Given that challenge, the three steps to success for any CIO are obvious. They are:

  1. Eliminate risk
  2. Improve cycle times
  3. Reduce cost

Of course, these three steps may involve subsidiary aspects, such as demonstrating how IT best serves the business, building technological confidence to the business and making IT more effective. But all these additional points ultimately fall under one of the three main headings mentioned above.

Step 1. Eliminate risk

First, by eliminating risk from your IT environment, you immediately address the business concerns of:

  • The revenue impact of downtime.
  • The revenue impact of performance slowdowns.
  • The impact on the brand value of the business.

Step 2: Improve cycle times

With a common business perception that legacy IT is too slow to deliver, improved cycle times are an imperative. This need requires a solution that can accelerate the following — and of course without risk:

  • Virtualisation and consolidation.
  • Refresh projects.
  • New application and service rollouts.
  • Private cloud initiatives.

Step 3: Reduce cost

The last and most obvious step also presents the biggest challenge, especially as customarily the last thing a new CIO can do is ask for a large investment to implement their new IT strategy. The business will quickly recognise a CIO's success if he or she can prove that during their tenure they reduced capex and opex as well as total cost of ownership.

So it's at this point imperative to remember that a CIO should not be concerned with buying technology from different silos and vendors but instead acquiring technology that solves specific business problems.

Long gone are the days when it was acceptable for CIOs to boast about the size of their datacentres and the large technology growth they had accumulated in an attempt to ensure everything was fully redundant. Instead, the key drivers are for simplification, standardisation and consolidation.
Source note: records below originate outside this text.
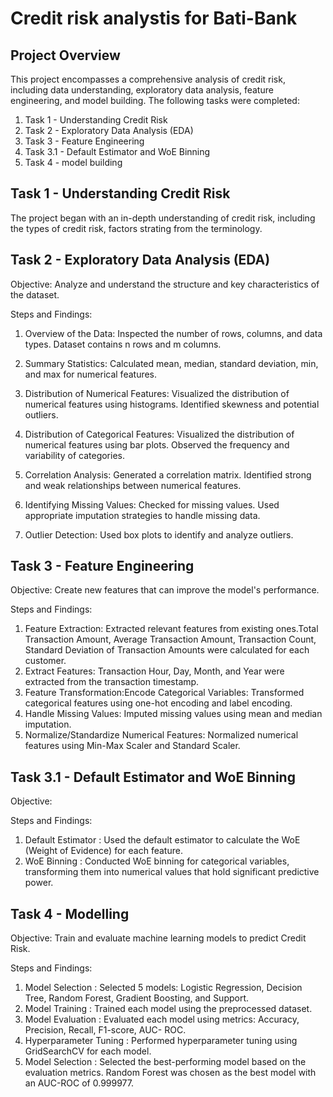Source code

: ﻿<h1>Credit risk analystis for Bati-Bank</h1>

<h2>Project Overview</h2>
<p>This project encompasses a comprehensive analysis of credit risk, including data understanding, exploratory data analysis, feature engineering, and model building. The following tasks were completed:

1. Task 1 - Understanding Credit Risk
2. Task 2 - Exploratory Data Analysis (EDA)
3. Task 3 - Feature Engineering
4. Task 3.1 - Default Estimator and WoE Binning
5. Task 4 - model building</p>

<h2>Task 1 - Understanding Credit Risk</h2>

<p>The project began with an in-depth understanding of credit risk, including the types of credit risk, factors strating from the terminology. </p>

<h2>Task 2 - Exploratory Data Analysis (EDA)</h2>

Objective: Analyze and understand the structure and key characteristics of the dataset.

Steps and Findings:

1. Overview of the Data:
Inspected the number of rows, columns, and data types.
Dataset contains n rows and m columns.

2. Summary Statistics:
Calculated mean, median, standard deviation, min, and max for numerical features.

3. Distribution of Numerical Features:
Visualized the distribution of numerical features using histograms.
Identified skewness and potential outliers.

4. Distribution of Categorical Features:
Visualized the distribution of numerical features using bar plots.
Observed the frequency and variability of categories.

5. Correlation Analysis:
Generated a correlation matrix.
Identified strong and weak relationships between numerical features.

6. Identifying Missing Values:
Checked for missing values.
Used appropriate imputation strategies to handle missing data.

7. Outlier Detection:
Used box plots to identify and analyze outliers.

<h2>Task 3 - Feature Engineering</h2>

Objective: Create new features that can improve the model's performance.

Steps and Findings:

1. Feature Extraction:
Extracted relevant features from existing ones.Total Transaction Amount, Average Transaction Amount, Transaction Count, Standard Deviation of Transaction Amounts were calculated for each customer.
2. Extract Features:
Transaction Hour, Day, Month, and Year were extracted from the transaction timestamp.
3. Feature Transformation:Encode Categorical Variables:
Transformed categorical features using one-hot encoding and label encoding.
4. Handle Missing Values:
Imputed missing values using mean and median imputation.
5. Normalize/Standardize Numerical Features:
Normalized numerical features using Min-Max Scaler and Standard Scaler.

<h2>Task 3.1 - Default Estimator and WoE Binning</h2>
Objective: 

Steps and Findings:
1. Default Estimator :
Used the default estimator to calculate the WoE (Weight of Evidence) for each feature.
2. WoE Binning :
Conducted WoE binning for categorical variables, transforming them into numerical values that hold significant predictive power.

<h2>Task 4 - Modelling</h2>
Objective: Train and evaluate machine learning models to predict Credit Risk.

Steps and Findings:
1. Model Selection :
Selected 5 models: Logistic Regression, Decision Tree, Random Forest, Gradient Boosting, and Support.
2. Model Training :
Trained each model using the preprocessed dataset.
3. Model Evaluation :
Evaluated each model using metrics: Accuracy, Precision, Recall, F1-score, AUC-
ROC.
4. Hyperparameter Tuning :
Performed hyperparameter tuning using GridSearchCV for each model.
5. Model Selection :
Selected the best-performing model based on the evaluation metrics.
Random Forest was chosen as the best model with an AUC-ROC of 0.999977.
This is where the concept of a converged infrastructure is key to a CIO's success.

Infrastructure more often than not fails to carry the same prestige or profile for the business as a key application such as SAP. However, infrastructure is in essence the heart and soul of a business — if the server or storage goes down, the application won't work, ultimately preventing the shipping and sale of your product, which is why the three steps to CIO success are all linked to a successful infrastructure.

How to eliminate risk

An integrated stack should entail a robust disaster-recovery and business-continuity system that can not only be tested and proven but also implemented and run with minimum complication.

It should also incorporate the de-risking of application migrations from physical to virtual platforms and, more specifically, key applications on which the business depends.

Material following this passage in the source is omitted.